The court also held in Onagoruwa v IGP (1991) 75 N.W.L.R (pt. 193) 593 that in law, a non-existent statute is dead and cannot be saved or salvaged by the court.
In Madumere v Onuoha (1999) 8 NWLR (Pt. 615) Pg 422, the Court of Appeal held that:
“the effect of repealing a statute is to obliterate it completely from the records of the Parliament as if it had never been passed. Such a law is to be regarded legally as a law that never existed…This means in effect that when a statute is repealed, it ceases to be an existing law under the Constitution of the Federal Republic of Nigeria.”
For the purpose of reviving your memory, the provision giving the Governor the power to appoint the Chairman and members of the Rivers State House of Assembly Service Commission under the repealed 2006 Law provides in its opening paragraph:
“3. Section 2(2) of the Principal Law is amended by repealing section 2 and substituting the following section…” (emphasis mine).
Further, Section 6(1)(a) of the Interpretation Act provides:
“(1) The repeal of an enactment shall not revive anything not in force or existing at the time when the repeal takes effect.”
Please note that Section 318(4) of the 1999 Constitution provides that “The Interpretation Act shall apply for the purposes of interpreting the provisions of this Constitution.”
It follows from the above that the House cannot repeal Sections 2 and 3 of the Rivers State House of Assembly Service Commission (Amendment) Law No 3, 2006 to revive the already repealed provisions of the 1999 Law.
Conclusion
In conclusion, the Rivers State House of Assembly lacks the powers, legal or otherwise, to remove the power of appointment of the Chairman and members of the Rivers State House of Assembly Service Commission from the Governor and vest that power on themselves. The provision in the Rivers State House of Assembly Service Commission (Amendment) Law, 2024 seeking to vest that power on the House is in clear contravention of the 1999 Constitution, and therefore, a nullity in the eyes of the Law.
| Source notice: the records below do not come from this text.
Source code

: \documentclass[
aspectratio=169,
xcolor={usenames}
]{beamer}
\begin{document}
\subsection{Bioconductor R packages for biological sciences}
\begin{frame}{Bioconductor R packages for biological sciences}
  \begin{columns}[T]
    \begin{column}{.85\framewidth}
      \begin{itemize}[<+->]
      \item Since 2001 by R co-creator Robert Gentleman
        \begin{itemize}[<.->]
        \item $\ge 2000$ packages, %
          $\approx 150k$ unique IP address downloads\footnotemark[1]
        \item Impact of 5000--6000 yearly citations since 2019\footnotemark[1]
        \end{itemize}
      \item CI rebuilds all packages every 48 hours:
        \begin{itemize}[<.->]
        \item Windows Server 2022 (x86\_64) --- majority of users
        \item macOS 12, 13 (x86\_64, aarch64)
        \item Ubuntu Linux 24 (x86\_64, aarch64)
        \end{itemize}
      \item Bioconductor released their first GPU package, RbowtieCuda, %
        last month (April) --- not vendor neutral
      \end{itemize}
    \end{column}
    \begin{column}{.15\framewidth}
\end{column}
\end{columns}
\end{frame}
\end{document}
See the case of MacFoy v UAC (1961) 3 All ER 1169 where the court held that you cannot put something on nothing and expect it to stand.
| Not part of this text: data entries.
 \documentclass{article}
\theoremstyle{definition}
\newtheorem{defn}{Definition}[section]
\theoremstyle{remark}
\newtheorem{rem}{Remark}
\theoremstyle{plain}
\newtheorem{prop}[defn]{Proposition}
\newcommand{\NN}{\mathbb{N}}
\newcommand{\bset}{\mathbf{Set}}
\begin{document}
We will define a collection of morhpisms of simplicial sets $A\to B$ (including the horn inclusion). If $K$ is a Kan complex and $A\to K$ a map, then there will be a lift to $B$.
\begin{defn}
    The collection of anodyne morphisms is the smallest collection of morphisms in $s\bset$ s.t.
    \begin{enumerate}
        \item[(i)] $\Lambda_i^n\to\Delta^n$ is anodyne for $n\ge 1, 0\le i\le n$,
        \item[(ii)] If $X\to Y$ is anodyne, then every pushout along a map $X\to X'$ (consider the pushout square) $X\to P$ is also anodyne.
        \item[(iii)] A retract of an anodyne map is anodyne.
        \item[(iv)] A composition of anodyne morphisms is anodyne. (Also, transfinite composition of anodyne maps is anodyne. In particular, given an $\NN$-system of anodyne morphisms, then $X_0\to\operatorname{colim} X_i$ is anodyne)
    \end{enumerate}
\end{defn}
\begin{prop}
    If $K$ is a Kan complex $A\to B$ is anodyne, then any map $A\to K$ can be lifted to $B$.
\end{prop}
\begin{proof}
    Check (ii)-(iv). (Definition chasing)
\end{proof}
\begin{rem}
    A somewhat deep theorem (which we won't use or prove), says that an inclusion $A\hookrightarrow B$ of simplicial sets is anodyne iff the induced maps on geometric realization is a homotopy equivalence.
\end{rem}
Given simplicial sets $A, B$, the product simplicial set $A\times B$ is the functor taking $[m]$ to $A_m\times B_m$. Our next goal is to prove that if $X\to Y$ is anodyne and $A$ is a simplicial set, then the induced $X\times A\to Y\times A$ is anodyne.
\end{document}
In that case, Lord Denning stated: “If an act is void, then it is in law a nullity. It is not only bad, but incurably bad. There is no need for an order of court to set it aside. It is automatically null and void without more ado, though it is sometimes more convenient to have the court declare it to be so. And every proceeding which is founded on it is also bad and incurably bad. You cannot put something on nothing and expect it to stay there. It will collapse.”
Rt Hon Ehie is Chief of Staff, Government House, Port Harcourt.